The doctor asked me to get dressed and meet him in his office. I got up from that cold room and walked that long hallway to his office. Walking in, all I saw was a big, mahogany desk, degrees framed on the wall, and his face was still stoic. After I sat down, everything became a blur, fuzzy, as if I was floating above watching someone else’s life unfold.
The doctor stated that how the baby was forming was not normal. However, he had seen some of these issues resolve given time. He said I should come back in two more weeks for an ultrasound and that I needed an amniocentesis (a procedure to take amniotic fluid for testing). He told me I needed to start thinking about terminating the pregnancy.
Wait, what the f*ck did he just say? Those words came straight at my heart and shot my soul with a taser.
I stood up and left feeling numb.
The following weeks were a blur. I went from the happiest woman—newly married, honeymoon baby—to complete and utter devastation. A part of me felt ripped away.

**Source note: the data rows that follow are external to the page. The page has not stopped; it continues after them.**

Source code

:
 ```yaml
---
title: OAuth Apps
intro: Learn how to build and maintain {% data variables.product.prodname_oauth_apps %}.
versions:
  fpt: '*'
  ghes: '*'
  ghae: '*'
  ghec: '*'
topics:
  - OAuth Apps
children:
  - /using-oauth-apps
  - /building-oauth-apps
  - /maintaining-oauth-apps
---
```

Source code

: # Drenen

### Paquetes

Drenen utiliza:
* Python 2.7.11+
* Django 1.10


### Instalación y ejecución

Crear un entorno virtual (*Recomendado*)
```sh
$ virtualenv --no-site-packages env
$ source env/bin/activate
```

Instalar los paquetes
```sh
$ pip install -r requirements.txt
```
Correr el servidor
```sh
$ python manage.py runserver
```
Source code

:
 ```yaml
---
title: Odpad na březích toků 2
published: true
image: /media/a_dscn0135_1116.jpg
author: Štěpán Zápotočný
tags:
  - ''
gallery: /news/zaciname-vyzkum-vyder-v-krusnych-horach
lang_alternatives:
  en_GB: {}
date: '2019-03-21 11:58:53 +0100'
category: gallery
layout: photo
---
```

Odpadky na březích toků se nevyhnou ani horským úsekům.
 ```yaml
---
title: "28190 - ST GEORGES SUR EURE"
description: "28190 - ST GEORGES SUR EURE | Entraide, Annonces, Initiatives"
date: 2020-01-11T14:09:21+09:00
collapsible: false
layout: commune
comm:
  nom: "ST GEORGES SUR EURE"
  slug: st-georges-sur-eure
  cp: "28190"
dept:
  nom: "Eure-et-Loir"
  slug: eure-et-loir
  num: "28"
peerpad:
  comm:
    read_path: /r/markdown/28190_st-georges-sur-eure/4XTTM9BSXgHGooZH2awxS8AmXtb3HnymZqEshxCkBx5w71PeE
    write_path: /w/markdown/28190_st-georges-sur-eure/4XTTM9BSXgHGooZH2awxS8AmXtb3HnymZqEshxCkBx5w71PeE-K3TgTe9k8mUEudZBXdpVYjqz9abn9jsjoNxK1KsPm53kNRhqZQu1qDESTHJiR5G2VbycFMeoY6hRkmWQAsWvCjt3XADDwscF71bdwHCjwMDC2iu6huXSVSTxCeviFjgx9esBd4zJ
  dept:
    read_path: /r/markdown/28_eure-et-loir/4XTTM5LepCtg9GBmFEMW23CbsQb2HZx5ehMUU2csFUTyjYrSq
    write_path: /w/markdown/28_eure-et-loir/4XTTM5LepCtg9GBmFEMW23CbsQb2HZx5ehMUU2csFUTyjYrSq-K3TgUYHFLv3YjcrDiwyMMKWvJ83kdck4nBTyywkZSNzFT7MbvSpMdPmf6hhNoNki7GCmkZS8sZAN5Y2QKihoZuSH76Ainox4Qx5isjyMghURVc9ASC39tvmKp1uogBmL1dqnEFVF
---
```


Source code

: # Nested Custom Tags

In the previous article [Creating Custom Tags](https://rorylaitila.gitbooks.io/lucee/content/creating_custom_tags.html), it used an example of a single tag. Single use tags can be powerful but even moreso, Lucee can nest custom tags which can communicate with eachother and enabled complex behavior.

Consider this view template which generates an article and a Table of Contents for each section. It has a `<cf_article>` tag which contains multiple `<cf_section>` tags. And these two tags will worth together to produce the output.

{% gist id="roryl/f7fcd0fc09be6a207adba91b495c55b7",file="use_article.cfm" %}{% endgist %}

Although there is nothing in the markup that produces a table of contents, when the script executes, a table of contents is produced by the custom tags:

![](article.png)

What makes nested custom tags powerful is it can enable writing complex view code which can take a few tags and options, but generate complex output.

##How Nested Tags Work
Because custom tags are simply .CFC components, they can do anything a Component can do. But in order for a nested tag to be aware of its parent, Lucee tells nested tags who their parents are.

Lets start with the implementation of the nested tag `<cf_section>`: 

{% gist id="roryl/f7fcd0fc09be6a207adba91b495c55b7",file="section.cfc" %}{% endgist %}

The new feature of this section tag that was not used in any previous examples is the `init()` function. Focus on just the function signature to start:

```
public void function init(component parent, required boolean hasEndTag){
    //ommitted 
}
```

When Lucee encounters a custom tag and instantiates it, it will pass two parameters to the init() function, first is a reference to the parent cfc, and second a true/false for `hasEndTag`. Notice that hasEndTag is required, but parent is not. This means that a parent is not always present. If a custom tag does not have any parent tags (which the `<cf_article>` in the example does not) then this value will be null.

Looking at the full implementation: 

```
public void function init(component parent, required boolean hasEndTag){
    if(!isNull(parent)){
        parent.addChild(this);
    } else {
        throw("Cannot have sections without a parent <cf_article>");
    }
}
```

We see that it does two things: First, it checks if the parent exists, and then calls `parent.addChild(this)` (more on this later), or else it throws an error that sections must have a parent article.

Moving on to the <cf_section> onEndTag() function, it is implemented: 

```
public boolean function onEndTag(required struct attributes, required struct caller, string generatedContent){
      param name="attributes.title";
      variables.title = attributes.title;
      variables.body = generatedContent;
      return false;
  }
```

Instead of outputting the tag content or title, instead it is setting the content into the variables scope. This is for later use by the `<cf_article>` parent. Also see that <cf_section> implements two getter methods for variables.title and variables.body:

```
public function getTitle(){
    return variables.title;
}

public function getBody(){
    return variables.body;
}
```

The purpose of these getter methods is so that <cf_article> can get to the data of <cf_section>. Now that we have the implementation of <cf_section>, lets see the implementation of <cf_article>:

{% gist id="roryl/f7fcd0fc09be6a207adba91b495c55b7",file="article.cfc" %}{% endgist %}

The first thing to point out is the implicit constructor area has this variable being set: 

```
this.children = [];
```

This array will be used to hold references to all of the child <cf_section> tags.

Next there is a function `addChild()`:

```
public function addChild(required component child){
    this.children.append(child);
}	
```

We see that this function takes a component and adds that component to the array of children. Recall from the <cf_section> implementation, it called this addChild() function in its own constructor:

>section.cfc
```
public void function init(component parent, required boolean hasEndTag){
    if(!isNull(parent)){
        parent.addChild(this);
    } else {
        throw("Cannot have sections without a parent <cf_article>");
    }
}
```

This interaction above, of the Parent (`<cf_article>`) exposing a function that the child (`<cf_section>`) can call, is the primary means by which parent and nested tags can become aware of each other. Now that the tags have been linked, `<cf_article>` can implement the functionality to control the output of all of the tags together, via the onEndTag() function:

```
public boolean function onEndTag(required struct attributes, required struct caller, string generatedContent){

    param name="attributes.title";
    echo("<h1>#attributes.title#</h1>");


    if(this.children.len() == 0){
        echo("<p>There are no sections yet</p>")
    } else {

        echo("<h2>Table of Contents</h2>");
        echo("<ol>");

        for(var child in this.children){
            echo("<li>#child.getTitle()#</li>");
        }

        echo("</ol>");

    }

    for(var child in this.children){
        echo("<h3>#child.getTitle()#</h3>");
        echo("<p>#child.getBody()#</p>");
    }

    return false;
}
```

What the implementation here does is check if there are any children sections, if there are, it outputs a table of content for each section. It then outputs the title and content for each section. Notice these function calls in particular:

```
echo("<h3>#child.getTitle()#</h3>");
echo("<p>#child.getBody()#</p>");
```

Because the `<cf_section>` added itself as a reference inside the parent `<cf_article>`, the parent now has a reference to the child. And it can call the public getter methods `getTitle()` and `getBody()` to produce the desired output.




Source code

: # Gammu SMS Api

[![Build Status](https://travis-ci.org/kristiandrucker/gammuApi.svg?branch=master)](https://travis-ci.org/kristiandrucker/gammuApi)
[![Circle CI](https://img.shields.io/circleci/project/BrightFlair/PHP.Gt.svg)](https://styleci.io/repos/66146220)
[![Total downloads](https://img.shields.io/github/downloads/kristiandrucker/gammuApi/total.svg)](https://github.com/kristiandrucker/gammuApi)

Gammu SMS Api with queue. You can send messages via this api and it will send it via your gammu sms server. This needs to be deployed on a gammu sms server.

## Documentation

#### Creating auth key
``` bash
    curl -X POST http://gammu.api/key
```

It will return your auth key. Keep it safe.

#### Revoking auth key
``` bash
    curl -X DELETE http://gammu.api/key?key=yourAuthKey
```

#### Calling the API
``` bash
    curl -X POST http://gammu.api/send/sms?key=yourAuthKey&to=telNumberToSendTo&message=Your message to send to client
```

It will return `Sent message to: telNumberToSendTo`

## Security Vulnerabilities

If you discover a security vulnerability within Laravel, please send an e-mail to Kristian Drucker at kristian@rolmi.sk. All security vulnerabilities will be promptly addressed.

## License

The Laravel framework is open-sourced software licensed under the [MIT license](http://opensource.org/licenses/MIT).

The ultrasound two weeks later proved the diagnosis was correct, but now it was dire. They could not test the amniotic fluid as the baby had absorbed it. Nothing was protecting the baby in my uterus, and I risked infection. There was no other decision than terminating. My state, Pennsylvania, had a law that allowed up to 24 weeks for ending a pregnancy. At 20 weeks, the decision to terminate was made, the procedure was scheduled, and at 22 weeks the pregnancy was terminated, and life as I knew it was over.
Heartbreak ensued, and here I am 18 years later still witnessing the healing unravel. While my heart still aches, she lives in it. I knew I would forever carry hope in my heart, and so it felt fitting to name her Hope.
The current news about Roe v. Wade in the news these past couple of weeks has brought up all those emotions of devastation and having to make one of the hardest decisions of my life. Sharing this part of my journey is not about debating the leaked Supreme Court opinion, nor is not about the potential of overturning the federal law and giving the matter back to the states. Many opinions will be voiced in the coming months on both sides of this issue.
The purpose is to share a story about a choice that I needed to make. A choice many women have to make, as I had to. A choice that is painful no matter the reason.
A choice that needs to be preserved.